Figure 6 Forecasting data with deviations.

Validation
needs to include different measures which relates to accuracy,
reliability, and usefulness of the prediction models. Accuracy tells us
how well the model correlates the results with the attributes in the
data set. Reliability is also very important characteristic of the
prediction models which shows how effective the model is with different
data sets. This is especially significant in supply chains that include
different divisions and organizations with various data sets. If the
model produces similar types of predictions or kinds of patterns, it can
be considered reliable.
And finally, data mining models have to
be useful, meaning that they need to provide certain answers and to
support the decision-making process. For example, if percentage of
orders that are fulfilled on the customer's originally committed date is
decreasing, we need to know why. This is where the key influence
analysis comes into action.
End-User Analytics
Once we
define OLAP-based predictive KPIs, we can use different client
applications for browsing and for slicing and dicing based on various
criteria. For example, UDM model enables slicing data by different
dimensions (i.e., organization, geography, product, etc.) or dimension
hierarchies. Furthermore, data can be filtered by particular values. For
example, we can display prediction of the cash-to-cash cycle time KPI
for particular year and quarter, country, and organization.
Additionally,
predictive analysis can detect attributes that influence KPIs. Business
users can monitor trends and analyze key influencers in order to
identify those KPIs (attributes) that have a sustained effect or
significant positive or negative impact, for example, identifying
whether price discount on a certain product has long-term impact on
sales or only produces a short-term effect. Such actionable insights
enable companies to better plan improvement strategy and improve their
responsiveness.
The UDM also allows the option to define actions
in relation to query results. It provides a way to define actions that a
client can perform for a given context. This feature goes further than
traditional analytical applications which only present data.
Furthermore, it provides mechanism to discover problems and
deficiencies, thus improving the supply chain performance. An action can
start a specific application or load information from a database or a
data warehouse. For example, a drill-through action can show detailed
rows behind a total, or a reporting action can launch a report based on a
dimension attribute's value (parameters can be passed via URL).

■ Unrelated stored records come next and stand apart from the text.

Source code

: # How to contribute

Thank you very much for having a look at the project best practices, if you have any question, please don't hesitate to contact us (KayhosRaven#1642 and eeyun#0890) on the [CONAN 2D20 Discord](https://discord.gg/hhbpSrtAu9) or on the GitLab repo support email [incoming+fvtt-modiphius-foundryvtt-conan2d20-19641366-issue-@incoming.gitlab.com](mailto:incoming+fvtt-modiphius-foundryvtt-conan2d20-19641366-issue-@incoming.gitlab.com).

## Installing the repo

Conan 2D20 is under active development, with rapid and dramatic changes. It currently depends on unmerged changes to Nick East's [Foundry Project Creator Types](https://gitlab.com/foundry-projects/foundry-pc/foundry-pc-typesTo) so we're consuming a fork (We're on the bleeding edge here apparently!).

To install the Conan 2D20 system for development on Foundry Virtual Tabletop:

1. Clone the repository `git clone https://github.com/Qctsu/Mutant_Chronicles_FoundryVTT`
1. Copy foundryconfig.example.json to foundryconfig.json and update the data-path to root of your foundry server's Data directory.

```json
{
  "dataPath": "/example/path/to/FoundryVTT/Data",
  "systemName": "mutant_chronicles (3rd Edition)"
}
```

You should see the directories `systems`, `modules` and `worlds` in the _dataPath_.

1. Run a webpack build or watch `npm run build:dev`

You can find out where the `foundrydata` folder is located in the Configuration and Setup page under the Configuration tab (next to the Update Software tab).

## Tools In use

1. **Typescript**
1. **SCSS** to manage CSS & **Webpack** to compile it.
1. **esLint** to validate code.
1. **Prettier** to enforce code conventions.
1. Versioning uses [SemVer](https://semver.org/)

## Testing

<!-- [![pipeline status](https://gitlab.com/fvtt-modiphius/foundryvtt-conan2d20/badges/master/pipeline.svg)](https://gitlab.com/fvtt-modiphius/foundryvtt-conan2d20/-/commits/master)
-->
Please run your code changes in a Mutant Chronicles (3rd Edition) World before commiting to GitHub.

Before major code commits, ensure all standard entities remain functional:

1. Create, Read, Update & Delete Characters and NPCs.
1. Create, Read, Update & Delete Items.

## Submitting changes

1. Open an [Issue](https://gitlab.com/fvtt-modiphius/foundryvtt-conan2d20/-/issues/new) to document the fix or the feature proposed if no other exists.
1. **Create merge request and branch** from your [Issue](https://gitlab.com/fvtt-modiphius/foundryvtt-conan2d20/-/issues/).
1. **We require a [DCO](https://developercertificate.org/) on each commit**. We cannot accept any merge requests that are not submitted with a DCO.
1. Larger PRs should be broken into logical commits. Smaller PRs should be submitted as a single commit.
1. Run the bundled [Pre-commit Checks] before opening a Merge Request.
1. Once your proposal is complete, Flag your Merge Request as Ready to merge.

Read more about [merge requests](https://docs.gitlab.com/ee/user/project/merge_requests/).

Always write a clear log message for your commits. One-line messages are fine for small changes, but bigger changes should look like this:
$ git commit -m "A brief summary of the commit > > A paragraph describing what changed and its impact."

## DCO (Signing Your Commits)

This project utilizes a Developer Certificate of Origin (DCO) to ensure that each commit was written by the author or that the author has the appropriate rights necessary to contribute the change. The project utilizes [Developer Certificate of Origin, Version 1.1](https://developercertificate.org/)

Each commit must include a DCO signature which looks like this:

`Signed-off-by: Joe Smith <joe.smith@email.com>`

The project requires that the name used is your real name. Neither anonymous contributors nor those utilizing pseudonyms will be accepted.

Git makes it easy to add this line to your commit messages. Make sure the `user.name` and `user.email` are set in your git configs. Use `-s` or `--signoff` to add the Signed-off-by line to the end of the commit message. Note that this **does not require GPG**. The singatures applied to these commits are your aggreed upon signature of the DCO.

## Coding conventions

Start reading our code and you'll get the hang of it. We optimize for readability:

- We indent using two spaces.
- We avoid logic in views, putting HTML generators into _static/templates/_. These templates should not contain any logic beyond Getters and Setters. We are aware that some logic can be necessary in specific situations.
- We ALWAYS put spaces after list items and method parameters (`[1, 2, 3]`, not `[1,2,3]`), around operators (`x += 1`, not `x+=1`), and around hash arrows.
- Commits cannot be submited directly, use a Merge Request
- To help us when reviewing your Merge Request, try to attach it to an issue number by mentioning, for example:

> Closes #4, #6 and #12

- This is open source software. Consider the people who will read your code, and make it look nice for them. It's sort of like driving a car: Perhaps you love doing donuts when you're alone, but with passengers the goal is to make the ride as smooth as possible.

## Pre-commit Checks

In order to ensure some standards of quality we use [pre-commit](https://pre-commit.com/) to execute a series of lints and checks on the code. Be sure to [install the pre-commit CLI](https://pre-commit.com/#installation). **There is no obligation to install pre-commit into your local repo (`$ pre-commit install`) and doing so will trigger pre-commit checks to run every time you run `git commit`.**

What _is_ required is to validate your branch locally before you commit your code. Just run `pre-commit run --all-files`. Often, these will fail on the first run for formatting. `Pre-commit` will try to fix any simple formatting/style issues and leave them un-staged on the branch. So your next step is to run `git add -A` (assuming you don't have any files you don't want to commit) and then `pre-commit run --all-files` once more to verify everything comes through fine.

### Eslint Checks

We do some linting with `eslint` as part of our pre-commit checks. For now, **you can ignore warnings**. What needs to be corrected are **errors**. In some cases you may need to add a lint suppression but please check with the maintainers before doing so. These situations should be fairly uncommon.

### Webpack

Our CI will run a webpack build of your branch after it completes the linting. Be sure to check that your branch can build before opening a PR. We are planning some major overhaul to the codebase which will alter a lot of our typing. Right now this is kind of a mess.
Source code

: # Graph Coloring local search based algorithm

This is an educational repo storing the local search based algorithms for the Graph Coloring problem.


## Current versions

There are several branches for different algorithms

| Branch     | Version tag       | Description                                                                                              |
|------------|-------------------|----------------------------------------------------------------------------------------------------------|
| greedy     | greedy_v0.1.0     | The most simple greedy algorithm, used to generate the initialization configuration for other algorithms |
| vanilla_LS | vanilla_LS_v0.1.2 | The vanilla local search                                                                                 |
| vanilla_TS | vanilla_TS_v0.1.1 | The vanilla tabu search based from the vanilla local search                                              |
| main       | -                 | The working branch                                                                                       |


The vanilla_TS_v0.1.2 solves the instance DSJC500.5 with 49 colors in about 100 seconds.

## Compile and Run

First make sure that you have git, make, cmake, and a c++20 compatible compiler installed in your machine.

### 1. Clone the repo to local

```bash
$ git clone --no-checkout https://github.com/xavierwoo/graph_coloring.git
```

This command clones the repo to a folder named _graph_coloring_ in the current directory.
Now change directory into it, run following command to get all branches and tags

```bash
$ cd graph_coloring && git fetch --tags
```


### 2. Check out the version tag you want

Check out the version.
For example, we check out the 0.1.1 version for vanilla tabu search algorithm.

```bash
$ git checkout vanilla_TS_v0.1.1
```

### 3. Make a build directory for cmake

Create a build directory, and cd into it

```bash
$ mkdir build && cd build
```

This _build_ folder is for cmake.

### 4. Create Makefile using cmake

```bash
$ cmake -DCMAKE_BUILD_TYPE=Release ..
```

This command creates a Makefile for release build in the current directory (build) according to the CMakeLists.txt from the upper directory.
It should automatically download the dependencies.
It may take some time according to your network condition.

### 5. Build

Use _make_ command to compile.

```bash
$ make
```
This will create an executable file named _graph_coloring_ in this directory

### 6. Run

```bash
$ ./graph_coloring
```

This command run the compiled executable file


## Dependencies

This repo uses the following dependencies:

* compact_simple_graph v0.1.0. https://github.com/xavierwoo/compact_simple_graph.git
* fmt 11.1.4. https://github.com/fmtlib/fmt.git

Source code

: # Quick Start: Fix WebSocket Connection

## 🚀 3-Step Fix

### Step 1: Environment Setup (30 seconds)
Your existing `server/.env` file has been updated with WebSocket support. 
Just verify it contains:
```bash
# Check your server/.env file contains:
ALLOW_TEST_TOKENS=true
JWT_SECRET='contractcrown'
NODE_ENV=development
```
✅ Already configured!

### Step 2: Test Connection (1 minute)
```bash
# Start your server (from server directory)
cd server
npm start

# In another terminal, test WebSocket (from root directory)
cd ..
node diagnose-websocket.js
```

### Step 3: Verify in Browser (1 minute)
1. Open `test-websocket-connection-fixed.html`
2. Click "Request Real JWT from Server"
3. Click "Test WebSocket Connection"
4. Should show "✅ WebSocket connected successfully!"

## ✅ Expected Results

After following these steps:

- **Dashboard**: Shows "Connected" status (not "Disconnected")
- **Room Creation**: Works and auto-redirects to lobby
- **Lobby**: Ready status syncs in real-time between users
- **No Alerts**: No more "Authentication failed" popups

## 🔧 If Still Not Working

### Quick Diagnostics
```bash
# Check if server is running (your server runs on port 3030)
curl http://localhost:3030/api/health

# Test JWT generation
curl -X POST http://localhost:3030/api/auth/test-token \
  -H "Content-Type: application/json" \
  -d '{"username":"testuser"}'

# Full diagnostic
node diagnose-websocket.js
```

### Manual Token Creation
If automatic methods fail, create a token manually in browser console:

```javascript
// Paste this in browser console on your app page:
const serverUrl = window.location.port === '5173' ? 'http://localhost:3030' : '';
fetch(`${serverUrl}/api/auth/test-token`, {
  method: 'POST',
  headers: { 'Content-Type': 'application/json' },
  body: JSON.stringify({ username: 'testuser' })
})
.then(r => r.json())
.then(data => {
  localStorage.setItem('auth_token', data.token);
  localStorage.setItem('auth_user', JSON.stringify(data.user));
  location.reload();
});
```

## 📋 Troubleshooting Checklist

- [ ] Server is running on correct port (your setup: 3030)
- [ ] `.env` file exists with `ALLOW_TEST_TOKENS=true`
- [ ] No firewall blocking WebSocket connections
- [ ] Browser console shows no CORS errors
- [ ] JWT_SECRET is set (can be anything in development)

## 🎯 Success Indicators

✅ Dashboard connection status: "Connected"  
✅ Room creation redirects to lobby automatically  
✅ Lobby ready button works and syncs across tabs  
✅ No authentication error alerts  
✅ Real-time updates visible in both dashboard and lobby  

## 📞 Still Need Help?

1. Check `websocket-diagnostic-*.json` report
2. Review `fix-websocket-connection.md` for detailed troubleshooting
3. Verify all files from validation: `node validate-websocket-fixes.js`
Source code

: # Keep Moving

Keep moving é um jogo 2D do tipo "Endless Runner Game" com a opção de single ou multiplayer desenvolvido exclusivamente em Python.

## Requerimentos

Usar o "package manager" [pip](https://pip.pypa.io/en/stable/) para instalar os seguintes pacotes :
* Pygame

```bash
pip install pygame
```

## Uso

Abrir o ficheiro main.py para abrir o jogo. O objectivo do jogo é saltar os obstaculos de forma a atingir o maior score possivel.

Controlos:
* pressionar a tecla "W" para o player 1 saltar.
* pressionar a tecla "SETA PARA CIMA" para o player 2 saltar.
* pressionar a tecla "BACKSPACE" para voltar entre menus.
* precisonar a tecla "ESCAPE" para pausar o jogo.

Hyperlink actions can open specific pages or applications such as a web
page showing SCOR recommended best practices for particular process.
Actions can be specific to any displayed data, including individual
cells, dimension members, or KPIs, resulting in more detailed analysis
or even integration of the analysis application into a larger data
management framework.
After using the data mining for predictive
KPIs, it is possible to use different client applications and
technologies such as web portal dashboards, scorecard systems,
spreadsheets, web services, or feeds to display and analyze information.